I just rewatched chapter 16 of the Crash Course dealing with asset bubbles. He states "A bubble exists when asset price inflation rises beyond what incomes can sustain." We clearly saw this with the housing market in the US.
Let’s say that Zimbabwe Ben cranks up the printing presses and floods the US economy with trillions of dollars. According to the arguments in this chapter, that would lead to price inflation. Let’s further assume that it costs $50 to buy a loaf of bread today and that next month it costs $100 for that same loaf of bread. If my income doesn’t go up that month, then I need to either cut spending somewhere else, put it on a credit card or not buy it. If I look at these options, cutting spending somewhere else will drive the demand down for other products and therefore drive down their prices. I don’t have a credit card but if I did, running up debt will eventually lead to problems with my families budget. Finally, if I don’t buy the loaf of bread because I can’t afford it then demand will drop and prices should then drop. So, wouldn’t the price of a loaf of bread crash just like house prices have crashed?
Two things can cause prices to rise. One is to create an industry cartel, like OPEC, which is gov’t enforced to regulate production volume or set hard prices on things. Such price fixing never works and typically fail due to black-market activity if there are other supplies to be had and sold. The other thing is monetary Inflation with money velocity. The central bank can print all the money it wants but if it’s stuck in a mattress it doesn’t do anything. You need the money to start flowing out into the economy and start changing hands for it to start bidding up prices. The faster people exchange money the more it bids up prices for goods/services. The larger the available money supply the more it will support higher levels of money velocity.

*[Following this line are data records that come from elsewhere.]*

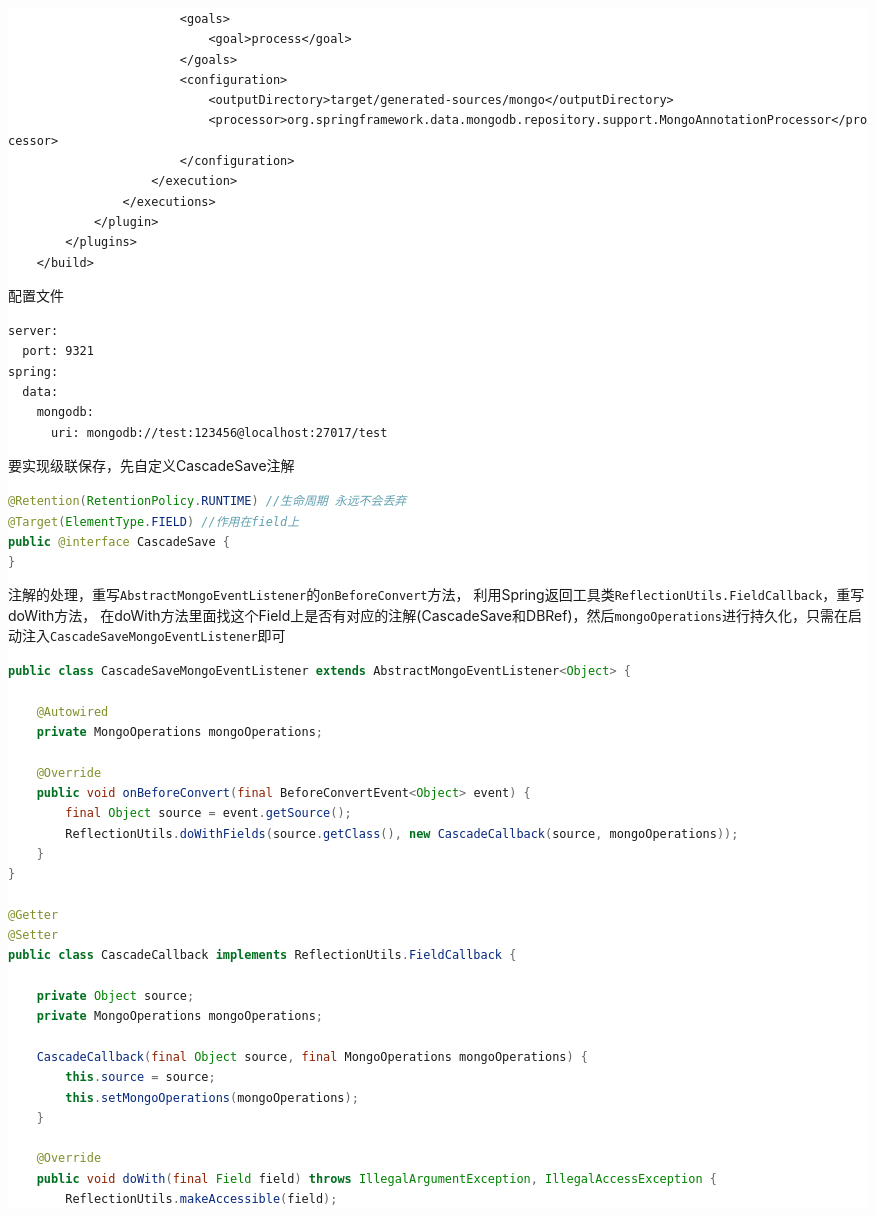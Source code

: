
``` pom
                        <goals>
                            <goal>process</goal>
                        </goals>
                        <configuration>
                            <outputDirectory>target/generated-sources/mongo</outputDirectory>
                            <processor>org.springframework.data.mongodb.repository.support.MongoAnnotationProcessor</processor>
                        </configuration>
                    </execution>
                </executions>
            </plugin>
        </plugins>
    </build>
``` 
配置文件
``` 
server:
  port: 9321
spring:
  data:
    mongodb:
      uri: mongodb://test:123456@localhost:27017/test
``` 
要实现级联保存，先自定义CascadeSave注解
``` Java
@Retention(RetentionPolicy.RUNTIME) //生命周期 永远不会丢弃
@Target(ElementType.FIELD) //作用在field上
public @interface CascadeSave {
}
```
注解的处理，重写`AbstractMongoEventListener`的`onBeforeConvert`方法，
利用Spring返回工具类`ReflectionUtils.FieldCallback`，重写doWith方法，
在doWith方法里面找这个Field上是否有对应的注解(CascadeSave和DBRef)，然后`mongoOperations`进行持久化，只需在启动注入`CascadeSaveMongoEventListener`即可
``` Java
public class CascadeSaveMongoEventListener extends AbstractMongoEventListener<Object> {

    @Autowired
    private MongoOperations mongoOperations;

    @Override
    public void onBeforeConvert(final BeforeConvertEvent<Object> event) {
        final Object source = event.getSource();
        ReflectionUtils.doWithFields(source.getClass(), new CascadeCallback(source, mongoOperations));
    }
}

@Getter
@Setter
public class CascadeCallback implements ReflectionUtils.FieldCallback {

    private Object source;
    private MongoOperations mongoOperations;

    CascadeCallback(final Object source, final MongoOperations mongoOperations) {
        this.source = source;
        this.setMongoOperations(mongoOperations);
    }

    @Override
    public void doWith(final Field field) throws IllegalArgumentException, IllegalAccessException {
        ReflectionUtils.makeAccessible(field);

```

In your example you are not a benificary of the inflation because your wages did not increase. You are one of those who have your wealth stolen from you because things cost more for you and you can only buy less of them. However, say I’m Ben Bernanke and I print a fresh $1 million and give it to the construction industry. Same as printing it to lend out. These people get the new money first. They get to spend it to buy ashphalt (made from oil), Concrete, Steel., etc.. and they bid up the prices on all those commodities to do construction work. The price gets bid up because say you are simultaneously building a house and want to buy concrete and ashphalt at the same time. You both compete to buy the commodity that has a limited supply. The New demand for skilled construction workers means that they likely had to leave other construction jobs and therefore the new company had to offer higher wages to hire them. THerefore the construction workers get the higher pay and benefit from the new gov’t money. The guy that operates the cement truck gets more money too because they were able to charge more for the cement. All while you had no pay raise but had to pay more for the same goods. Your wealth is therefore transfered to those working in construction.
Now say instead of printing money to give it to the construction company it was borrowed out of savings. Because your money was lent to the construction company that means you were not able to build your house this year. THat means you didn’t compete against the construction company to buy the concrete & ashphalt. Therefore the cost of those commodities did not rise. The construction co. pays you back your wealth plus interest and next year you have even more money to build your house at the same price as yesterday.
As prices rise rapidly people start to spend their money quicker. Money velocity goes up to drive up prices. It’s tuesday before a long weekend in summer and you know gasoline will be expensive on Friday before leaving town. You anticipate this so you go buy on Tuesday because on Wednesday everyone will be trying to buy gas, which drives the price up by Thursday.
Thanks for that explanation. It seems like what you are saying is that for inflation or hyperinflation to kick in you need an increase in the money supply and an increase in the velocity of money. Is that correct?